Refer to caption — Figure 1: An example of ECEC. Left arcs are predicted discourse structures. Right arcs are emotion-cause pair annotations.

ECE has been investigated intensively since early research Lee et al. (2010); Chen et al. (2010). It can be treated as a classification task which requires the contexts of a document as inputs and determine whether each clause is a cause. Recently, several neural models for ECE have been proposed Ding and Kejriwal (2020); Li et al. (2021c); Hu et al. (2021a), using pre-trained language models such as BERT Devlin et al. (2018) and RoBERTa Liu et al. (2019) to represent the plain texts. Compared with text-level ECE, the research of emotion cause extraction in conversation is at its preliminary stage. Poria et al. (2021) propose this task for the first time, and apply neural approaches of text-level emotion cause extraction Wei et al. (2020); Ding et al. (2020a, b).

Above traditional approaches treat conversational contexts as common plain text while using a Transformer-based encoder Liu et al. (2019) to learn the conversational context representation for the ECEC task Poria et al. (2021). These approaches ignore the interaction information between utterances and conversational-specific features. The problem could be serious when performing the ECEC task in long conversations.

The discourse structures in a conversation represent the interactive relationships between utterances. Intuitively, these structures contain the potential links between emotional utterances and their corresponding cause expressions. As shown by the solid arc on the left in Fig. 1, most of the emotion-cause pairs are linked with the target utterance by discourse relations. In addition, several findings of previous studies on ECE support our point of view. For instance, Hu et al. (2021b); Ding et al. (2019) believe that the interaction features between sentences could be useful information for the ECE task.

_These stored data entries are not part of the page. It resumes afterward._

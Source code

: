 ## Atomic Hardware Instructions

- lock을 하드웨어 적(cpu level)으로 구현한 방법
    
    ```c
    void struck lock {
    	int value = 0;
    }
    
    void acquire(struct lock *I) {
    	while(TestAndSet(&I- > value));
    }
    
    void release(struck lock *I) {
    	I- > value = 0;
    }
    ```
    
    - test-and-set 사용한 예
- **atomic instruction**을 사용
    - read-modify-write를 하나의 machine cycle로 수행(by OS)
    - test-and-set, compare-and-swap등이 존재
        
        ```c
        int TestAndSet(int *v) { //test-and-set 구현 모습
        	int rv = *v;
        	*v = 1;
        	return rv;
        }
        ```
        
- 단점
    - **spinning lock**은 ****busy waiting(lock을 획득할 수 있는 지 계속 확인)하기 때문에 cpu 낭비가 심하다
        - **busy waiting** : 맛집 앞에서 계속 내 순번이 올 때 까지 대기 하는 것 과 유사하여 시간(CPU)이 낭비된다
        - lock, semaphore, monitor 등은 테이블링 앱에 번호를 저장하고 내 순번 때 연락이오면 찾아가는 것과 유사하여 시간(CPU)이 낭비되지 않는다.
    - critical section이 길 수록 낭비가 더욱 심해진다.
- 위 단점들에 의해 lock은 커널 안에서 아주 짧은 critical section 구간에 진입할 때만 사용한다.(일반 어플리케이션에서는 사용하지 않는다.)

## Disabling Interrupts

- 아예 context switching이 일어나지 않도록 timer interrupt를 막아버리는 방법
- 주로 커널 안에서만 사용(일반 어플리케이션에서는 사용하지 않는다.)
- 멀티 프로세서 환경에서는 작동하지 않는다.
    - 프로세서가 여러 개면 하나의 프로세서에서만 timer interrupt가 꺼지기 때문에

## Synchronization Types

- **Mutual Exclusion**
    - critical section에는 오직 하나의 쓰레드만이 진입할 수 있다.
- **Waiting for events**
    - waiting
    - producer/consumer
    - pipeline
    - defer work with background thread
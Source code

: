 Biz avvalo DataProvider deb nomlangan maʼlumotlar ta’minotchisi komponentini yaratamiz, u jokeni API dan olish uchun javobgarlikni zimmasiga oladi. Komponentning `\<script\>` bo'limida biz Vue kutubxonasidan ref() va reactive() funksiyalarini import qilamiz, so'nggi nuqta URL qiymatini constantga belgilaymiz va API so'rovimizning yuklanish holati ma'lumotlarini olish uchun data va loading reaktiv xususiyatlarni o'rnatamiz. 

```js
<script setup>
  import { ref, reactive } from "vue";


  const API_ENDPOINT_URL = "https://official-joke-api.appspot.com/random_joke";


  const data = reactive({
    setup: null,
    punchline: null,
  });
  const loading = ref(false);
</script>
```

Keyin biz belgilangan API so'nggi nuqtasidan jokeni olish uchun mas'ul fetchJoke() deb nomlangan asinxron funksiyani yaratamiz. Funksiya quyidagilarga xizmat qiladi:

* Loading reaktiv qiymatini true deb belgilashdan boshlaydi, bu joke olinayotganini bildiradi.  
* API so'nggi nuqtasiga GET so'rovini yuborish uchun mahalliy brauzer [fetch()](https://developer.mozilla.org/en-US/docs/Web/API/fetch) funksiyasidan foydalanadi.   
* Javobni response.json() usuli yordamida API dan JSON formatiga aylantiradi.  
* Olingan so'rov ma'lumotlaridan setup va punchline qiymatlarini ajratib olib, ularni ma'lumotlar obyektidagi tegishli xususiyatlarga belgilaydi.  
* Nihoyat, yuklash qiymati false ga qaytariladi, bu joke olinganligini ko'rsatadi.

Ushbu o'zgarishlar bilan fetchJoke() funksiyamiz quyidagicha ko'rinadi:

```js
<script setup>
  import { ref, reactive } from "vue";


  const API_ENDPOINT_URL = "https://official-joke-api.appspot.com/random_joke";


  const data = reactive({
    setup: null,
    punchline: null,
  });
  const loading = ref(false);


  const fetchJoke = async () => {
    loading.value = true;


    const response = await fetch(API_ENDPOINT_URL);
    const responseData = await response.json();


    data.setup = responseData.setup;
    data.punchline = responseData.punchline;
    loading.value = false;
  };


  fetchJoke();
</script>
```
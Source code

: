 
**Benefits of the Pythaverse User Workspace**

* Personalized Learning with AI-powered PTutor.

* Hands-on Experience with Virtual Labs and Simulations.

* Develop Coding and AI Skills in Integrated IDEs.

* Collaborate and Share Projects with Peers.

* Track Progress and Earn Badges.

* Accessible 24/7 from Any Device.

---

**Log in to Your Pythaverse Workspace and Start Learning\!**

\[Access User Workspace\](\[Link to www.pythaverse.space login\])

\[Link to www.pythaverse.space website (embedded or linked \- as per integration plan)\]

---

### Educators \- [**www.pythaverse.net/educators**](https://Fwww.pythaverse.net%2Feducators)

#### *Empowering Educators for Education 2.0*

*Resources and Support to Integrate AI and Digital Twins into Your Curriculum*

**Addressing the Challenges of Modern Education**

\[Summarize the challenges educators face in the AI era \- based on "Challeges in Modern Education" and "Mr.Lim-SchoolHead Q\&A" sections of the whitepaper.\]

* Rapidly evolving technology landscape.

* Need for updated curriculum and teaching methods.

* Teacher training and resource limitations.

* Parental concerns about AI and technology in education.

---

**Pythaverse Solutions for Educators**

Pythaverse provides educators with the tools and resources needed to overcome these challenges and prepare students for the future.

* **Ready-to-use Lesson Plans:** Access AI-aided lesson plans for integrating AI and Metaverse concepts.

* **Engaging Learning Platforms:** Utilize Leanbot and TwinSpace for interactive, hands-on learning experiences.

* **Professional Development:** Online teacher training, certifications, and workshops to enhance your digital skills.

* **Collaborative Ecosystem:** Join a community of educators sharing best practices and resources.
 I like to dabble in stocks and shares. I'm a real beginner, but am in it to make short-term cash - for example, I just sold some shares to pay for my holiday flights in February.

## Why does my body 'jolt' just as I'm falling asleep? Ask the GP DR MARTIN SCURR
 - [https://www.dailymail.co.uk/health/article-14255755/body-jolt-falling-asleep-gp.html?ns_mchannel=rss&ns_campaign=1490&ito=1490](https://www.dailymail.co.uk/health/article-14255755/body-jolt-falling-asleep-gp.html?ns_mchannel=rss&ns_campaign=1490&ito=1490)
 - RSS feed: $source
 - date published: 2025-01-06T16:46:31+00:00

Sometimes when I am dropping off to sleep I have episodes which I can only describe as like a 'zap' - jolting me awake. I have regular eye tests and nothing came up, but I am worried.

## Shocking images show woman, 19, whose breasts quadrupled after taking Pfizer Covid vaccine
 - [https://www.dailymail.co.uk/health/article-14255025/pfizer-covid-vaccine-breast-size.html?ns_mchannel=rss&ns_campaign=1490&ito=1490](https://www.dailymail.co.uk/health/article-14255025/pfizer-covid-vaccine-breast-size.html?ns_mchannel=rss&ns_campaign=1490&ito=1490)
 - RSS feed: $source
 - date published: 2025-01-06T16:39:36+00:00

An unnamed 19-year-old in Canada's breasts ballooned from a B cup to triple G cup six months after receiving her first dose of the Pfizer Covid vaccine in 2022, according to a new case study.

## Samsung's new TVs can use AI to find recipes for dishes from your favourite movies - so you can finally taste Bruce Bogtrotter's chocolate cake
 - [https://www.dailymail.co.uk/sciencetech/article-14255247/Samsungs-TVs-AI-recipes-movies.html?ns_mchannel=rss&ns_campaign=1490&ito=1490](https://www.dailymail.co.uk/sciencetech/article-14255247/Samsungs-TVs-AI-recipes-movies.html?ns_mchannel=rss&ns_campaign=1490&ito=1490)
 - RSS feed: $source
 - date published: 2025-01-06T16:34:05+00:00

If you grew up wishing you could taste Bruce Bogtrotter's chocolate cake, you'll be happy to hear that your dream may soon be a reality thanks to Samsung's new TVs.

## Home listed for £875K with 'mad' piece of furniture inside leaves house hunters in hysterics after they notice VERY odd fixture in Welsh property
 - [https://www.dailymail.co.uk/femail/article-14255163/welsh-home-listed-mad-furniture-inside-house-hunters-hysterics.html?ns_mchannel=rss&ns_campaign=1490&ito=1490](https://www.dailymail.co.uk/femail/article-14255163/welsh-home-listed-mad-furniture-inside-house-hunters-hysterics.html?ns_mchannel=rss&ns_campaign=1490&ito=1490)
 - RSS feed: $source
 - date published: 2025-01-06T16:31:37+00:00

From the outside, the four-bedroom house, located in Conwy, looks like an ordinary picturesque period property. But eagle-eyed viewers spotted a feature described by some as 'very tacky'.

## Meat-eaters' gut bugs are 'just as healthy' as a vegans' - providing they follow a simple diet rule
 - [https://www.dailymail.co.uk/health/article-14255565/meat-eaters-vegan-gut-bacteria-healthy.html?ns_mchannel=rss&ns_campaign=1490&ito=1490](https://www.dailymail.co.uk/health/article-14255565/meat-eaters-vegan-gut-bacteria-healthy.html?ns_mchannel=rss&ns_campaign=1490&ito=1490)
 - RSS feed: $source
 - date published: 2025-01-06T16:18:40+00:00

In this paper, we propose a discourse-aware model for ECEC. Concretely, we model ECEC and discourse parsing in conversations Afantenos et al. (2015) jointly. It uses a shared pre-trained language model (PLM) to represent conversational contexts. The discourse parsing task can integrate rich utterance interactions information into the shared PLM. Besides, we use a gated graph neural network (gated GNN) Li et al. (2016) to explicitly encode discourse structures that generated by the discourse parser. In addition, we follow Wang et al. (2021a), exploiting a gated GNN to further integrate conversation-specific features such as the relative utterance distance and speakers to our model.

We conduct the experiments on the standard benchmark dataset of the ECEC task to verify our DAM model. Experiments show that the utterance interaction features are effective for this task. When the conversation-specific features are integrated by gated GNN, the proposed model is able to obtain further improvements.

To sum up, we make three main contributions as follows:

$\bullet$

We propose a discourse-aware model for ECEC named DAM using multiple task learning and a gated GNN, which is able to integrate rich utterance interaction features for ECEC.
$\bullet$

We further exploit a gated GNN to capture conversation-specific features such as the relative utterance distance and speakers for ECEC.
$\bullet$

We advance the performance of the SOTA models for ECEC.

We organize the rest of this paper as follows. First, in Section 2, we introduce the related work. Following in Section 3, we introduce the proposed model, including the multi-task learning framework, and the gated GNN module. Section 4 and Section 5 describes our experiments on a benchmark dataset, verifying the effectiveness of our proposed approach. Finally, we make conclusions on Section 6.

2 Related Work

Prior research on emotion cause extraction can be divided into two categories according to the source text type: text-level emotion cause extraction (ECE) and emotion cause extraction in conversation (ECEC) Poria et al. (2021). For the ECE task, early research adopts linguistic rules Lee et al. (2010); Chen et al. (2010); Russo et al. (2011) and traditional machine learning Gui et al. (2014, 2016, 2018); Xu et al. (2017). In recently years, several neural network models are introduced to the ECE task with different granularities, such as clause-level Diao et al. (2020); Ding and Kejriwal (2020); Hu et al. (2021a) and span-level Li et al. (2021c, a); Qian et al. (2021); Turcan et al. (2021); Li et al. (2021b). Except for the text-level emotion cause extraction, Poria et al. (2021) introduces a new conversational dataset RECCON and the Transformer-based baseline models.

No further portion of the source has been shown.